If this business owner had taken the time to read the Bill of Rights and the Constitution, and the history surrounding these amazing documents, he would better understand why they were written, the spirit with which they were intended, and the integrity and humanity of its authors.

Congress shall make no law respecting an establishment of religion, or prohibiting the free exercise thereof; or abridging the freedom of speech, or of the press; or the right of the people peaceably to assemble, and to petition the Government for a redress of grievances.

This, the first Amendment in our Bill of Rights, the freedom of speech clause, has been interpreted in various ways. Some people believe it protects all forms of speech in any form at any time, while others believe there can be reasonable restrictions, such as not yelling "Fire!" on an airplane or in a crowded theater. The Supreme Court has agreed that not all speech is protected. Some of the common types of non-protected speech are; slander or libel, treason, lying in court, profanity and obscenity. 

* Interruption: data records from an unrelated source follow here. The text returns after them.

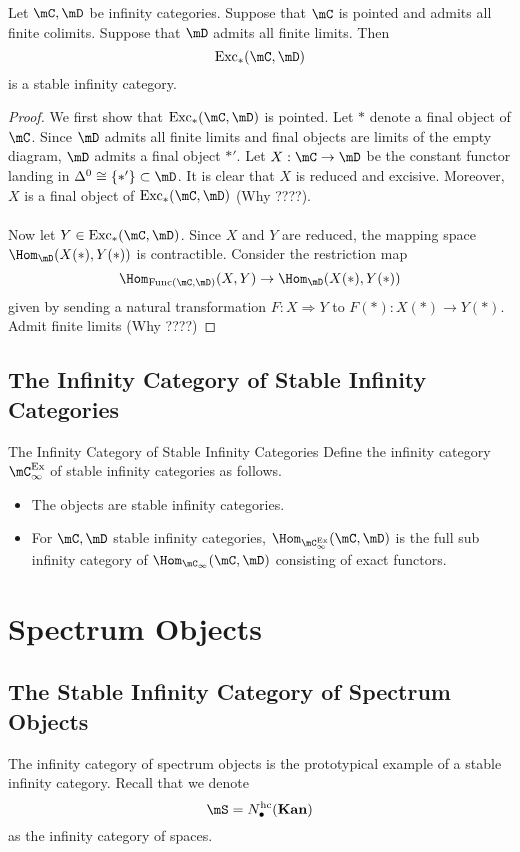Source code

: \documentclass[a4paper]{article}
\begin{document}
\begin{prp}{}{} Let $\mC,\mD$ be infinity categories. Suppose that $\mC$ is pointed and admits all finite colimits. Suppose that $\mD$ admits all finite limits. Then $$\text{Exc}_\ast(\mC,\mD)$$ is a stable infinity category. \tcbline
\begin{proof}
We first show that $\text{Exc}_\ast(\mC,\mD)$ is pointed. Let $\ast$ denote a final object of $\mC$. Since $\mD$ admits all finite limits and final objects are limits of the empty diagram, $\mD$ admits a final object $\ast'$. Let $X:\mC\to\mD$ be the constant functor landing in $\Delta^0\cong\{\ast'\}\subset\mD$. It is clear that $X$ is reduced and excisive. Moreover, $X$ is a final object of $\text{Exc}_\ast(\mC,\mD)$ (Why ????). \\~\\

Now let $Y\in\text{Exc}_\ast(\mC,\mD)$. Since $X$ and $Y$ are reduced, the mapping space $\Hom_\mD(X(\ast),Y(\ast))$ is contractible. Consider the restriction map $$\Hom_{\text{Func}(\mC,\mD)}(X,Y)\to\Hom_\mD(X(\ast),Y(\ast))$$ given by sending a natural transformation $F:X\Rightarrow Y$ to $F(\ast):X(\ast)\to Y(\ast)$. 
Admit finite limits (Why ????)
\end{proof}
\end{prp}

\subsection{The Infinity Category of Stable Infinity Categories}
\begin{defn}{The Infinity Category of Stable Infinity Categories}{} Define the infinity category $\mC_\infty^\text{Ex}$ of stable infinity categories as follows. 
\begin{itemize}
\item The objects are stable infinity categories. 
\item For $\mC,\mD$ stable infinity categories, $\Hom_{\mC_\infty^\text{Ex}}(\mC,\mD)$ is the full sub infinity category of $\Hom_{\mC_\infty}(\mC,\mD)$ consisting of exact functors. 
\end{itemize}
\end{defn}

\pagebreak
\section{Spectrum Objects}
\subsection{The Stable Infinity Category of Spectrum Objects}
The infinity category of spectrum objects is the prototypical example of a stable infinity category. 
Recall that we denote $$\mS=N_\bullet^\text{hc}(\bold{Kan})$$ as the infinity category of spaces. 
\end{document}
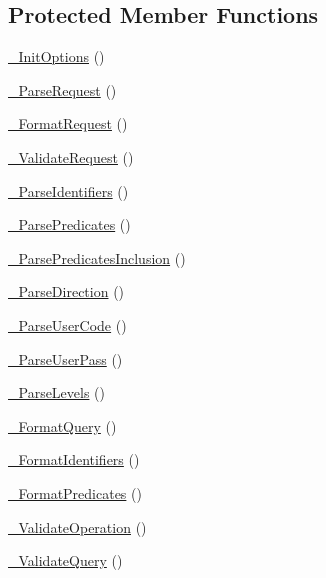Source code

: \subsection*{Protected Member Functions}
\begin{DoxyCompactItemize}
\item 
\hyperlink{class_c_warehouse_wrapper_a8dd1de1d5595647b0999ffa6b658c605}{\-\_\-\-Init\-Options} ()
\item 
\hyperlink{class_c_warehouse_wrapper_aab6f377ec08fc5f868a5ad65691964f6}{\-\_\-\-Parse\-Request} ()
\item 
\hyperlink{class_c_warehouse_wrapper_a4bd0282949f52ce148b60218c48ddde5}{\-\_\-\-Format\-Request} ()
\item 
\hyperlink{class_c_warehouse_wrapper_a96537df2b42833302fb52de632a8f8f4}{\-\_\-\-Validate\-Request} ()
\item 
\hyperlink{class_c_warehouse_wrapper_a1a4497011e288b0134b1d43b6029914b}{\-\_\-\-Parse\-Identifiers} ()
\item 
\hyperlink{class_c_warehouse_wrapper_a77a135708bb63dad7b6f43b93f38b655}{\-\_\-\-Parse\-Predicates} ()
\item 
\hyperlink{class_c_warehouse_wrapper_ac85e601bd00d2fa1c6ac1e9954d86e27}{\-\_\-\-Parse\-Predicates\-Inclusion} ()
\item 
\hyperlink{class_c_warehouse_wrapper_a675e18a0cae0a2050159b608c81e69b1}{\-\_\-\-Parse\-Direction} ()
\item 
\hyperlink{class_c_warehouse_wrapper_aeb1488dd1ab1e8494caff8f920b32ad7}{\-\_\-\-Parse\-User\-Code} ()
\item 
\hyperlink{class_c_warehouse_wrapper_a31f33bdb468cf377df7ac4c6d5496a95}{\-\_\-\-Parse\-User\-Pass} ()
\item 
\hyperlink{class_c_warehouse_wrapper_a687876da8f0dd0d0abb839b2b135ccbe}{\-\_\-\-Parse\-Levels} ()
\item 
\hyperlink{class_c_warehouse_wrapper_aa88d34fb335682cde5e4574edc7d8017}{\-\_\-\-Format\-Query} ()
\item 
\hyperlink{class_c_warehouse_wrapper_a728b298fc1f647792efb5bee38194a8a}{\-\_\-\-Format\-Identifiers} ()
\item 
\hyperlink{class_c_warehouse_wrapper_aa8f737fd107082e69ba1d82c228a9864}{\-\_\-\-Format\-Predicates} ()
\item 
\hyperlink{class_c_warehouse_wrapper_ab9506f24cc7dd6b001991f83bd2b5d55}{\-\_\-\-Validate\-Operation} ()
\item 
\hyperlink{class_c_warehouse_wrapper_a7256b512c0210220b30ae0c65250d748}{\-\_\-\-Validate\-Query} ()

\end{DoxyCompactItemize}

The definition of obscenity is - "the portrayal or description of sexual matters that are offensive or disgusting according to accepted standards of morality or decency".

While this business owner does not appear to care for or follow the same standards of morality or decency as the majority of the population, I feel it is a shame that we, as citizens and taxpayers, especially our children, are subject to whatever he wishes to display in public view claiming some unalienable right under the First Amendment.   

Robert Heron Bork (1927 – 2012) the American legal scholar, Yale Law School professor, Solicitor General, and judge of the Unites States Court of Appeals for the District of Columbia sums it up well with,  " The First Amendment is about how we govern ourselves - not about how we titillate ourselves sexually."

I would request that this business owner stick to politics, have the decency to self police his own actions and keep his sexual predilections private.